The ethos of a meaningful death has been recorded in literature since Sir Gawain and the Green Knight. Whether tales of knighthood, battlefield valor, Biblical heroism or simply the fabulist tales of theatrical death, death was illuminated as the event of one's life, not just its unceremonious end. The life of Jesus Christ was of little importance compared to his death.
Death for most of us is an eventuality to be put off at all costs. There is no such thing as a meaningful death, one which is an integral part of life, but an unpleasant finality, an end to things as they were, nothing more.
Of course any loss of life is regrettable, and of course defenses against the virus have to be put in place in the same manner as Kutuzov did at Borodino against the French. The reactions of one force against the invasion of another will always be the same – bastions, avant-gardes, arriere-gardes, Maginot lines, barbed wire, and fortressed battlements – but the spirit of the troops - in this case we Americans - is different.
It is not surprising that fear and panic best describe our reaction to the Corona virus. We will scrub, distance, mask, and shutter ourselves - in fact we will do anything and everything to keep the virus and the death it brings at bay.
While the idea of a meaningful death is long lost in history; and while the reactions to death and dying are more limited, secular, and practical; it is still surprising that given the very distinct possibility of death from Corona, there is not more spiritual reflection. Priests and ministers are calling for social responsibility, communitarian duty, and doing the right thing; but say little about preparing for the death that awaits many. So not only are we clinging desperately to life but are reluctant to consider or confront death.

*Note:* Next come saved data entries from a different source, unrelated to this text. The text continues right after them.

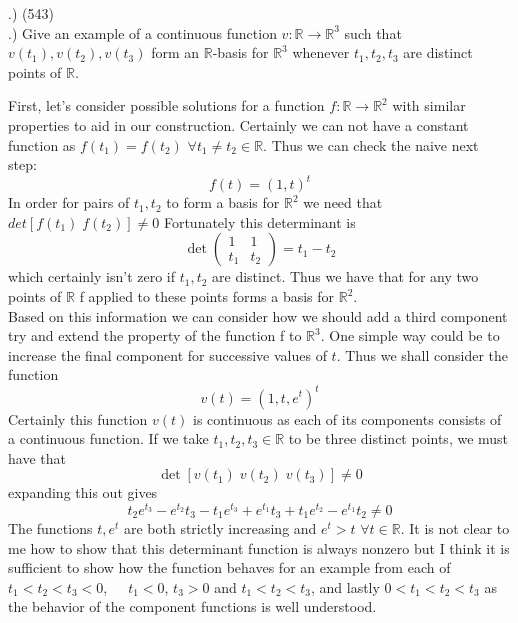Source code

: \documentclass[a4paper, 11pt]{article}
\newcommand{\R}{\mathbb{R}}
\newenvironment{solution}{%
	\begin{list}{}{%
			\setlength{\topsep}{0pt}%
			\setlength{\leftmargin}{1.5cm}%
			\setlength{\rightmargin}{1.5cm}%
			\setlength{\listparindent}{\parindent}%
			\setlength{\itemindent}{\parindent}%
			\setlength{\parsep}{\parskip}%
		}%
		\item[]}{\end{list}}
\begin{document}
.) (543)\\

.) Give an example of a continuous function $v:\R\to\R^3$ such that $v(t_1), v(t_2), v(t_3)$ form an $\R$-basis for $\R^3$ whenever $t_1, t_2, t_3$ are distinct points of $\R$.\\

\begin{solution}
  \noindent First, let's consider possible solutions for a function $f:\R\to\R^2$ with similar properties to aid in our construction. Certainly we can not have a constant function as $f(t_1)=f(t_2)$ $\forall t_1\neq t_2 \in \R$. Thus we can check the naive next step:
  \begin{equation*}
    f(t) = (1, t)^t
  \end{equation*}
  In order for pairs of $t_1, t_2$ to form a basis for $\R^2$ we need that $det[f(t_1)\; f(t_2)]\neq 0$ Fortunately this determinant is
  \begin{equation*}
    \det\begin{pmatrix}1 & 1 \\ t_1 & t_2 \end{pmatrix} = t_1 - t_2
  \end{equation*}
  which certainly isn't zero if $t_1, t_2$ are distinct. Thus we have that for any two points of $\R$ f applied to these points forms a basis for $\R^2$. \\

  \noindent Based on this information we can consider how we should add a third component try and extend the property of the function f to $\R^3$. One simple way could be to increase the final component for successive values of $t$. Thus we shall consider the function
  \begin{equation*}
    v(t) = (1, t, e^t)^t
  \end{equation*}
  Certainly this function $v(t)$ is continuous as each of its components consists of a continuous function. If we take $t_1, t_2, t_3 \in \R$ to be three distinct points, we must have that
  \begin{equation*}
    \det[v(t_1)\; v(t_2)\; v(t_3)] \neq 0
  \end{equation*}
  expanding this out gives
  \begin{equation*}
    t_2 e^{t_3}-e^{t_2}t_3-t_1e^{t_3}+e^{t_1}t_3+t_1e^{t_2}-e^{t_1}t_2 \neq 0
  \end{equation*}
  The functions $t, e^t$ are both strictly increasing and $e^t > t$ $\forall t\in\R$. It is not clear to me how to show that this determinant function is always nonzero but I think it is sufficient to show how the function behaves for an example from each of $t_1<t_2<t_3<0$, $\;\;\;$   $t_1 < 0$, $t_3>0$ and $t_1<t_2<t_3$, and lastly $0<t_1<t_2<t_3$ as the behavior of the component functions is well understood. \\


\end{solution}
\end{document}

It took Ivan Ilyich, the main character of Tolstoy’s story of the same name, a long while to realize that it was time to forget pettiness and narrow, temporal concerns and to turn to dying, death, and beyond. Only at the moment of his death does he realize that the life he is leaving behind means nothing – not family, friends, community, or profession. Ilyich was not so much afraid of dying, but unprepared for it. How stupid he was, he thinks as his illness progresses, to overvalue the present and devalue the future.
It is perhaps too much to ask the young to reflect on life and death as Ivan Ilyich does; but not the old.
Corona is not The Big One, not an existential event nor one which signals The End of Days; but reaction to it suggests just how ill-prepared we are for it – not hospital beds, respirators, and protective masks, but a spiritual safe space from which to think about death, dying, and a possible spiritual future.
Given the existential perspective that any world crisis or pandemic affords, the 6’ social distancing, the masks, jumpy outings to the supermarket, and most importantly the demurral at the coming of Easter, the most important event of the Christian calendar signifying rebirth and spiritual life, seem desperate and vain.
Most of us, once the epidemic crisis is over, will look back with some shame on our scurry-for-the-burrow mentality, our quick-to-escape antisocial behavior, and turning our backs on meaning.